The dataset has no missing values, and originally had 35 features which I reduced that number down to 28. One column was a unique identifier for each employee, so I dropped it from the dataset. Three columns had only one unique value through the column, so I removed them as well. Finally, there were four income-related columns, three of which lacked a clear definition. I decided to keep the well-defined column 'MonthlyIncome' and remove the rest. This left me with 28 features adn 1470 observations.

The target variable 'Attrition' contained 'Yes' and 'No' values, which I coded to be 'Yes' = 1 = employee left company and 'No' = 0 = employee stayed at company. Overtime was similarly coded to 'Yes' = 1 and 'No' = 0.

Of the 28 features, I had one target variable, five categorical features and 22 numerical features. Check the notebook for the full line-up.

Visualizing the Data

I wanted to use this project to improve my EDA and modelling abilities. To visualize the data, I used functions created by Rafa Castillo and adapted them to my data. Check them out in the notebook. Some of the more interesting observations follow below:

Sales Reps have the highest rate of attrition, but also have one of the lowest overall counts in the data set

Single employees have a much higher rate of attrition than married or divorced employees

Younger employees below the age of 30 tend to have a higher rate of attrition than employees over 30.

Employees with a longer commute tended to have a higher rate of attrition than employees with a shorter commute

Employees who lacked a stock option plan in their compensation tended to have a much higher attrition rate than those with a stock option plan

A good chunk of the features were designed to look like survey responses, e.g. rating one's job satisfaction on a 1 to 4 scale. Features with this characteristic had a predictable attrition rate distribution - the lower the 'survey response,' the higher the attrition rate.

For more of the visualizations, have a look at the notebook. If anything jumps out at you, let me know!

Finally, I looked at feature correlations with that ever-useful correlation map:

Preprocessing & Algorithms

This is the second part of the project that I contributed a lot of focus toward. I have not done a classification project before, and I put focus on choosing the right algorithm for my project and on tuning parameters to improve my classification scores.

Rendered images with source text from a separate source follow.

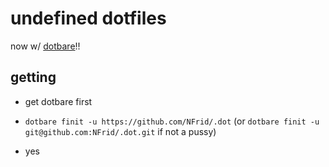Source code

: # undefined dotfiles

now w/ [dotbare](https://github.com/kazhala/dotbare)!!

## getting

- get dotbare first

- `dotbare finit -u https://github.com/NFrid/.dot` (or `dotbare finit -u git@github.com:NFrid/.dot.git` if not a pussy)

- yes
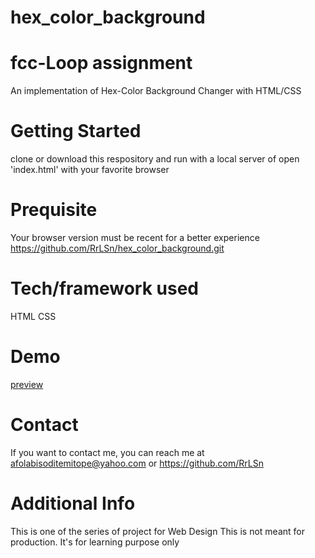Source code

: # hex_color_background
# fcc-Loop assignment
An implementation of Hex-Color Background Changer with HTML/CSS

# Getting Started
clone or download this respository and run with a local server of open 'index.html' with your favorite browser

# Prequisite
Your browser version must be recent for a better experience https://github.com/RrLSn/hex_color_background.git
# Tech/framework used
HTML
CSS

# Demo
[preview](https://illustrious-profiterole-885f9f.netlify.app)


# Contact
If you want to contact me, you can reach me at
afolabisoditemitope@yahoo.com or
https://github.com/RrLSn

# Additional Info
This is one of the series of project for Web Design
This is not meant for production. It's for learning purpose only
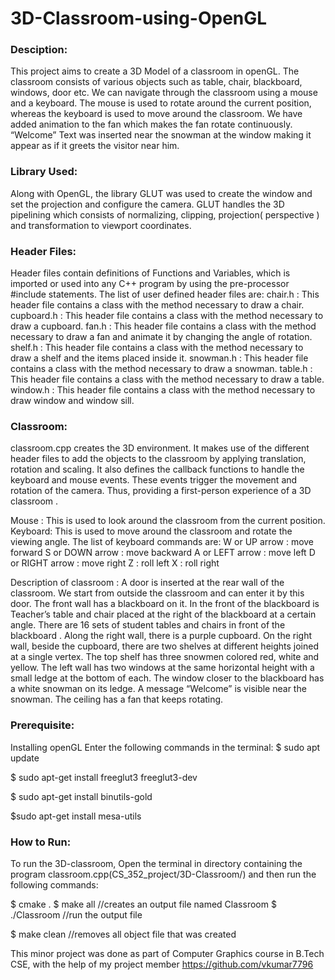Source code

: # 3D-Classroom-using-OpenGL

### Desciption:
This project aims to create a 3D Model of a classroom in openGL. The classroom consists of various objects such as table, chair, blackboard, windows, door etc.
We can navigate through the classroom using a mouse and a keyboard. The mouse is used to rotate around the current position, whereas the keyboard is used to move around the classroom.
We have added animation to the fan which makes the fan rotate continuously. “Welcome” Text was inserted near the snowman at the window making it appear as if it greets the visitor near him.

### Library Used:
Along with OpenGL, the library GLUT was used to create the window and set the projection and configure the camera. GLUT handles the 3D pipelining which consists of normalizing, clipping, projection( perspective ) and transformation to viewport coordinates.

### Header Files:
Header files contain definitions of Functions and Variables, which is imported or used into any C++ program by using the pre-processor #include statements. The list of user defined header files are:
chair.h : 
This header file contains a class with the method necessary to draw a chair.
cupboard.h :
This header file contains a class with the method necessary to draw a cupboard.
fan.h :
This header file contains a class with the method necessary to draw a fan and animate it by changing the angle of rotation.
shelf.h :
This header file contains a class with the method necessary to draw a shelf and the items placed inside it.
snowman.h :
This header file contains a class with the method necessary to draw a snowman.
table.h :
This header file contains a class with the method necessary to draw a table.
window.h :
This header file contains a class with the method necessary to draw window and window sill.

### Classroom:
classroom.cpp creates the 3D environment. It makes use of the different header files to add the objects to the classroom by applying translation, rotation and scaling.
It also defines the callback functions to handle the keyboard and mouse events. These events trigger the movement and rotation of the camera. Thus, providing a first-person experience of a 3D classroom .

Mouse : This is used to look around the classroom from the current position.
Keyboard: This is used to move around the classroom and rotate the viewing angle.
	The list of keyboard commands are:
W or UP arrow : move forward
S or DOWN arrow : move backward
A or LEFT arrow : move left
D or RIGHT arrow : move right
Z : roll left
X : roll right 

Description of classroom :
  A door is inserted at the rear wall of the classroom. We start from outside the classroom and can enter it by this door.
  The front wall has a blackboard on it. 
  In the front of the blackboard is Teacher’s table and chair placed at the right of the blackboard at a certain angle.
  There are 16 sets of student tables and chairs in front of the blackboard .
  Along the right wall, there is a purple cupboard.
  On the right wall, beside the cupboard, there are two shelves at different heights  joined at a single vertex. The top shelf has three snowmen colored red, white and yellow.
  The left wall has two windows at the same horizontal height with a small ledge at the bottom of each.
  The window closer to the blackboard has a white snowman on its ledge. A message “Welcome” is visible near the snowman.
  The ceiling has a fan that keeps rotating.
  
### Prerequisite:
Installing  openGL 
      Enter the following commands in the terminal:
    $ sudo apt update

   $ sudo apt-get install freeglut3 freeglut3-dev

   $ sudo apt-get install binutils-gold

   $sudo apt-get install mesa-utils
 
        
### How to Run:
  To run the 3D-classroom, Open the terminal in directory containing the program classroom.cpp(CS_352_project/3D-Classroom/) and then run the following commands:

   $ cmake . 
   $ make all				//creates an output file named Classroom 
   $ ./Classroom 			//run the output file

   $ make clean 			//removes all object file that was created

      
  
  
  
 This minor project was done as part of Computer Graphics course in B.Tech CSE, with the help of my project member https://github.com/vkumar7796

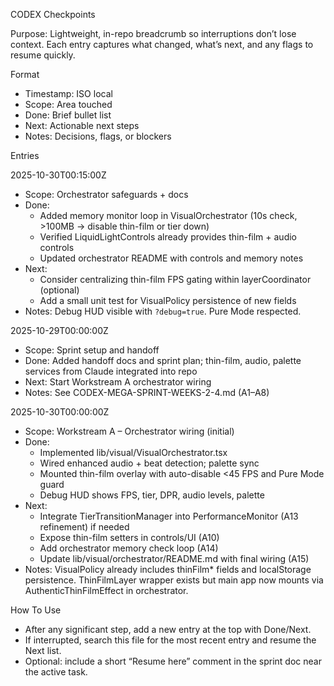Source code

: CODEX Checkpoints

Purpose: Lightweight, in-repo breadcrumb so interruptions don’t lose context. Each entry captures what changed, what’s next, and any flags to resume quickly.

Format
- Timestamp: ISO local
- Scope: Area touched
- Done: Brief bullet list
- Next: Actionable next steps
- Notes: Decisions, flags, or blockers

Entries

2025-10-30T00:15:00Z
- Scope: Orchestrator safeguards + docs
- Done:
  - Added memory monitor loop in VisualOrchestrator (10s check, >100MB → disable thin-film or tier down)
  - Verified LiquidLightControls already provides thin-film + audio controls
  - Updated orchestrator README with controls and memory notes
- Next:
  - Consider centralizing thin-film FPS gating within layerCoordinator (optional)
  - Add a small unit test for VisualPolicy persistence of new fields
- Notes: Debug HUD visible with `?debug=true`. Pure Mode respected.

2025-10-29T00:00:00Z
- Scope: Sprint setup and handoff
- Done: Added handoff docs and sprint plan; thin-film, audio, palette services from Claude integrated into repo
- Next: Start Workstream A orchestrator wiring
- Notes: See CODEX-MEGA-SPRINT-WEEKS-2-4.md (A1–A8)

2025-10-30T00:00:00Z
- Scope: Workstream A – Orchestrator wiring (initial)
- Done:
  - Implemented lib/visual/VisualOrchestrator.tsx
  - Wired enhanced audio + beat detection; palette sync
  - Mounted thin-film overlay with auto-disable <45 FPS and Pure Mode guard
  - Debug HUD shows FPS, tier, DPR, audio levels, palette
- Next:
  - Integrate TierTransitionManager into PerformanceMonitor (A13 refinement) if needed
  - Expose thin-film setters in controls/UI (A10)
  - Add orchestrator memory check loop (A14)
  - Update lib/visual/orchestrator/README.md with final wiring (A15)
- Notes: VisualPolicy already includes thinFilm* fields and localStorage persistence. ThinFilmLayer wrapper exists but main app now mounts via AuthenticThinFilmEffect in orchestrator.

How To Use
- After any significant step, add a new entry at the top with Done/Next.
- If interrupted, search this file for the most recent entry and resume the Next list.
- Optional: include a short “Resume here” comment in the sprint doc near the active task.
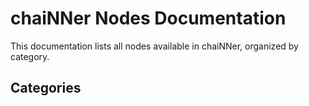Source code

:# chaiNNer Nodes Documentation

This documentation lists all nodes available in chaiNNer, organized by category.

## Categories
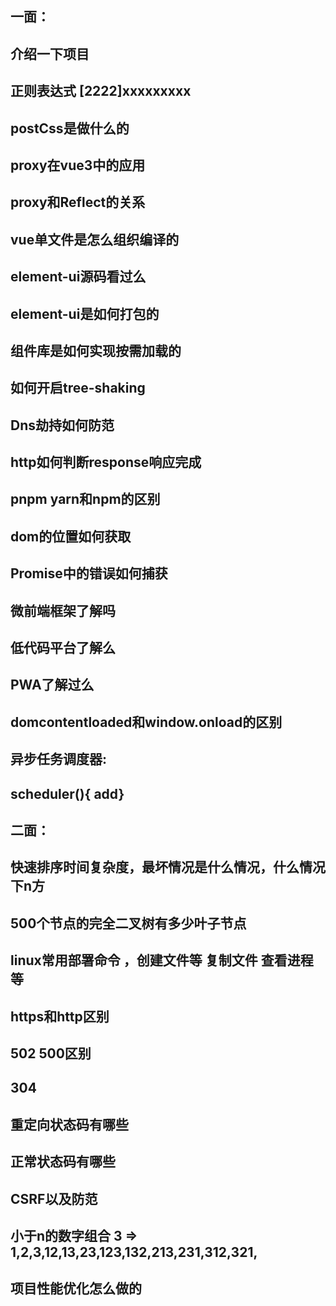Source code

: ## 一面：
## 介绍一下项目
## 正则表达式 [2222]xxxxxxxxx
## postCss是做什么的
## proxy在vue3中的应用
## proxy和Reflect的关系
## vue单文件是怎么组织编译的
## element-ui源码看过么
## element-ui是如何打包的
## 组件库是如何实现按需加载的
## 如何开启tree-shaking
## Dns劫持如何防范
## http如何判断response响应完成
## pnpm yarn和npm的区别
## dom的位置如何获取
## Promise中的错误如何捕获
## 微前端框架了解吗
## 低代码平台了解么
## PWA了解过么
## domcontentloaded和window.onload的区别
## 异步任务调度器: 
## scheduler(){ add}

## 二面：
## 快速排序时间复杂度，最坏情况是什么情况，什么情况下n方
## 500个节点的完全二叉树有多少叶子节点
## linux常用部署命令 ，创建文件等 复制文件 查看进程等
## https和http区别
## 502 500区别
## 304 
## 重定向状态码有哪些
## 正常状态码有哪些
## CSRF以及防范
## 小于n的数字组合 3 => 1,2,3,12,13,23,123,132,213,231,312,321,
## 项目性能优化怎么做的
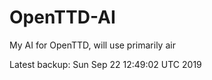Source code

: # OpenTTD-AI
My AI for OpenTTD, will use primarily air

Latest backup: Sun Sep 22 12:49:02 UTC 2019
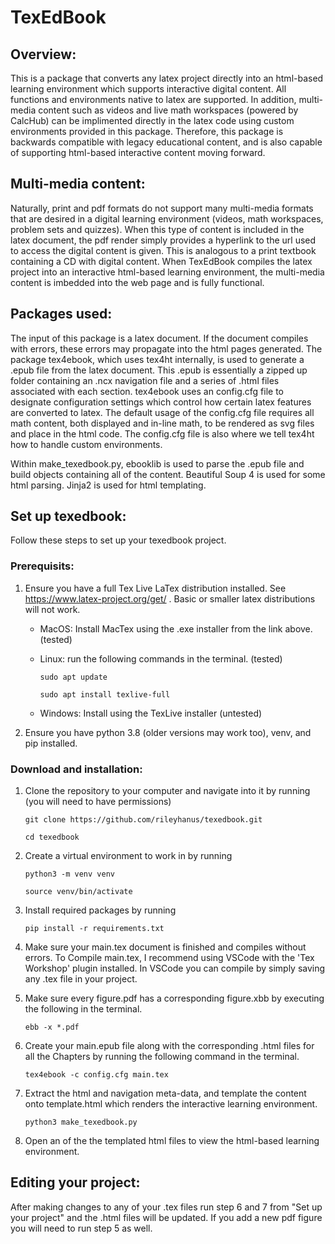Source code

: # TexEdBook

## Overview:
This is a package that converts any latex project directly into an html-based learning environment which supports interactive digital content. All functions and environments native to latex are supported. In addition, multi-media content such as videos and live math workspaces (powered by CalcHub) can be implimented directly in the latex code using custom environments provided in this package. Therefore, this package is backwards compatible with legacy educational content, and is also capable of supporting html-based interactive content moving forward. 

## Multi-media content:
Naturally, print and pdf formats do not support many multi-media formats that are desired in a digital learning environment (videos, math workspaces, problem sets and quizzes). When this type of content is included in the latex document, the pdf render simply provides a hyperlink to the url used to access the digital content is given. This is analogous to a print textbook containing a CD with digital content. When TexEdBook compiles the latex project into an interactive html-based learning environment, the multi-media content is imbedded into the web page and is fully functional.

## Packages used:
The input of this package is a latex document. If the document compiles with errors, these errors may propagate into the html pages generated. The package tex4ebook, which uses tex4ht internally, is used to generate a .epub file from the latex document. This .epub is essentially a zipped up folder containing an .ncx navigation file and a series of .html files associated with each section. tex4ebook uses an config.cfg file to designate configuration settings which control how certain latex features are converted to latex. The default usage of the config.cfg file requires all math content, both displayed and in-line math, to be rendered as svg files and place in the html code. The config.cfg file is also where we tell tex4ht how to handle custom environments. 

Within make_texedbook.py, ebooklib is used to parse the .epub file and build objects containing all of the content. Beautiful Soup 4 is used for some html parsing. Jinja2 is used for html templating. 

## Set up texedbook:
Follow these steps to set up your texedbook project.

### Prerequisits:
1. Ensure you have a full Tex Live LaTex distribution installed. See https://www.latex-project.org/get/ . Basic or smaller latex distributions will not work.

   - MacOS: Install MacTex using the .exe installer from the link above. (tested)

   - Linux: run the following commands in the terminal. (tested)

        `sudo apt update`

        `sudo apt install texlive-full`

   - Windows: Install using the TexLive installer (untested)

1. Ensure you have python 3.8 (older versions may work too), venv, and pip installed.

### Download and installation:

1. Clone the repository to your computer and navigate into it by running (you will need to have permissions)

    `git clone https://github.com/rileyhanus/texedbook.git`

    `cd texedbook`

1. Create a virtual environment to work in by running

    `python3 -m venv venv`

    `source venv/bin/activate`

1. Install required packages by running

    `pip install -r requirements.txt`

1. Make sure your main.tex document is finished and compiles without errors.  To Compile main.tex, I recommend using VSCode with the 'Tex Workshop' plugin installed. In VSCode you can compile by simply saving any .tex file in your project.

1. Make sure every figure.pdf has a corresponding figure.xbb by executing the following in the terminal. 

    `ebb -x *.pdf`

6. Create your main.epub file along with the corresponding .html files for all the Chapters by running the following command in the terminal.

    `tex4ebook -c config.cfg main.tex`

7. Extract the html and navigation meta-data, and template the content onto template.html which renders the interactive learning environment.

    `python3 make_texedbook.py`
 
8. Open an of the the templated html files to view the html-based learning environment.


## Editing your project:

After making changes to any of your .tex files run step 6 and 7 from "Set up your project" and the .html files will be updated. If you add a new pdf figure you will need to run step 5 as well.

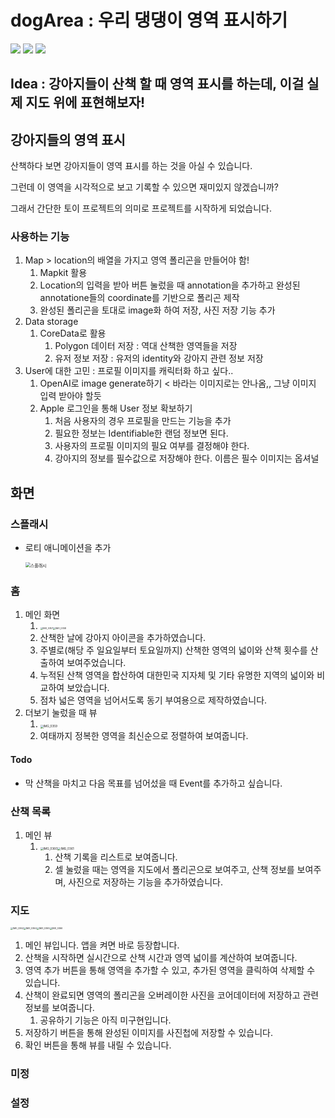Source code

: # dogArea : 우리 댕댕이 영역 표시하기

<div align="left">
	<img src="https://img.shields.io/badge/Swift-F05138?style=flat&logo=swift&logoColor=white"/>
  <img src="https://img.shields.io/badge/Swift-F05138?style=flat&logo=swift&logoColor=white"/>
  <img src="https://img.shields.io/badge/Swift-F05138?style=flat&logo=swift&logoColor=white"/>
</div>

## Idea : 강아지들이 산책 할 때 영역 표시를 하는데, 이걸 실제 지도 위에 표현해보자!

## 강아지들의 영역 표시

산책하다 보면 강아지들이 영역 표시를 하는 것을 아실 수 있습니다.

그런데 이 영역을 시각적으로 보고 기록할 수 있으면 재미있지 않겠습니까?

그래서 간단한 토이 프로젝트의 의미로 프로젝트를 시작하게 되었습니다.

### 사용하는 기능

1. Map > location의 배열을 가지고 영역 폴리곤을 만들어야 함!
   1. Mapkit 활용
   2. Location의 입력을 받아 버튼 눌렀을 때 annotation을 추가하고 완성된 annotatione들의 coordinate를 기반으로 폴리곤 제작
   3. 완성된 폴리곤을 토대로 image화 하여 저장, 사진 저장 기능 추가
2. Data storage
   1. CoreData로 활용
      1. Polygon 데이터 저장 : 역대 산책한 영역들을 저장
      2. 유저 정보 저장 : 유저의 identity와 강아지 관련 정보 저장
3. User에 대한 고민 : 프로필 이미지를 캐릭터화 하고 싶다..
   1. OpenAI로 image generate하기 < 바라는 이미지로는 안나옴,, 그냥 이미지 입력 받아야 할듯
   2. Apple 로그인을 통해 User 정보 확보하기
      1. 처음 사용자의 경우 프로필을 만드는 기능을 추가
      2. 필요한 정보는 Identifiable한 랜덤 정보면 된다.
      3. 사용자의 프로필 이미지의 필요 여부를 결정해야 한다.
      4. 강아지의 정보를 필수값으로 저장해야 한다. 이름은 필수 이미지는 옵셔널

## 화면

### 스플래시

- 로티 애니메이션을 추가

  <img src="https://p.ipic.vip/2pwx2f.gif" alt="스플래시" style="zoom:50%;" />

### 홈

1. 메인 화면
   1. <img src="https://p.ipic.vip/47rvyp.png" alt="IMG_0357" style="zoom: 25%;" /><img src="https://p.ipic.vip/9cm520.png" alt="IMG_0358" style="zoom: 25%;" />
   2. 산책한 날에 강아지 아이콘을 추가하였습니다.
   3. 주별로(해당 주 일요일부터 토요일까지) 산책한 영역의 넓이와 산책 횟수를 산출하여 보여주었습니다.
   4. 누적된 산책 영역을 합산하여 대한민국 지자체 및 기타 유명한 지역의 넓이와 비교하여 보았습니다.
   5. 점차 넓은 영역을 넘어서도록 동기 부여용으로 제작하였습니다.
2. 더보기 눌렀을 때 뷰
   1. <img src="https://p.ipic.vip/ccc70a.png" alt="IMG_0359" style="zoom:33%;" />
   2. 여태까지 정복한 영역을 최신순으로 정렬하여 보여줍니다.

#### Todo

-  막 산책을 마치고 다음 목표를 넘어섰을 때 Event를 추가하고 싶습니다.

### 산책 목록

1. 메인 뷰
   1. <img src="https://p.ipic.vip/md9o07.png" alt="IMG_0360" style="zoom:33%;" /><img src="https://p.ipic.vip/3ttd2o.png" alt="IMG_0361" style="zoom:33%;" />
      1. 산책 기록을 리스트로 보여줍니다.
      2. 셀 눌렀을 때는 영역을 지도에서 폴리곤으로 보여주고, 산책 정보를 보여주며, 사진으로 저장하는 기능을 추가하였습니다.

### 지도

<img src="https://p.ipic.vip/0co6bk.png" alt="IMG_0362" style="zoom:25%;" /><img src="/Users/gimtaehun/Downloads/IMG_0364.PNG" alt="IMG_0364" style="zoom:25%;" /><img src="https://p.ipic.vip/sad2io.png" alt="IMG_0365" style="zoom:25%;" /><img src="/Users/gimtaehun/Downloads/IMG_0366.PNG" alt="IMG_0366" style="zoom:25%;" />

1. 메인 뷰입니다. 앱을 켜면 바로 등장합니다.
2. 산책을 시작하면 실시간으로 산책 시간과 영역 넓이를 계산하여 보여줍니다.
3. 영역 추가 버튼을 통해 영역을 추가할 수 있고, 추가된 영역을 클릭하여 삭제할 수 있습니다.
4. 산책이 완료되면 영역의 폴리곤을 오버레이한 사진을 코어데이터에 저장하고 관련 정보를 보여줍니다.
   1. 공유하기 기능은 아직 미구현입니다.
5. 저장하기 버튼을 통해 완성된 이미지를 사진첩에 저장할 수 있습니다.
6. 확인 버튼을 통해 뷰를 내릴 수 있습니다.

### 미정

### 설정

I used LabelEncoder from sklearn.preprocessing to encode my categorical data, and then split my data into training / test sets. I used the MinMax Scaler to scale the data, and then built a function to help me fit the data to the following algorithms:

Model Name	ROC AUC Mean	ROC AUC StDev	Accuracy Mean	Accuracy StDev
SVM	81.52	8.53	83.84	2.64
Logistic Regression	80.06	8.47	73.73	4.15
XGBoost Classifier	79.37	7.64	87.33	2.56
Random Forest Classifier	78.51	8.57	86.05	2.76
Gaussian NB	75.85	8.97	76.79	4.44
KNN	71.00	6.38	84.10	1.70
Decision Tree Classifier	60.25	4.16	78.31	2.25

I used the ROC AUC Mean score to assess each model. The area under the ROC curve is a good performance metric for binary classification. In the table above, a score of 100 would be a perfectly predictive model, while a score closer to 50 means the model is as good as a random classification. I moved ahead to the next stage of modelling with the three best AUC mean scores: Support Vector Classification, Logistic Regression, & XGBoost Classifier.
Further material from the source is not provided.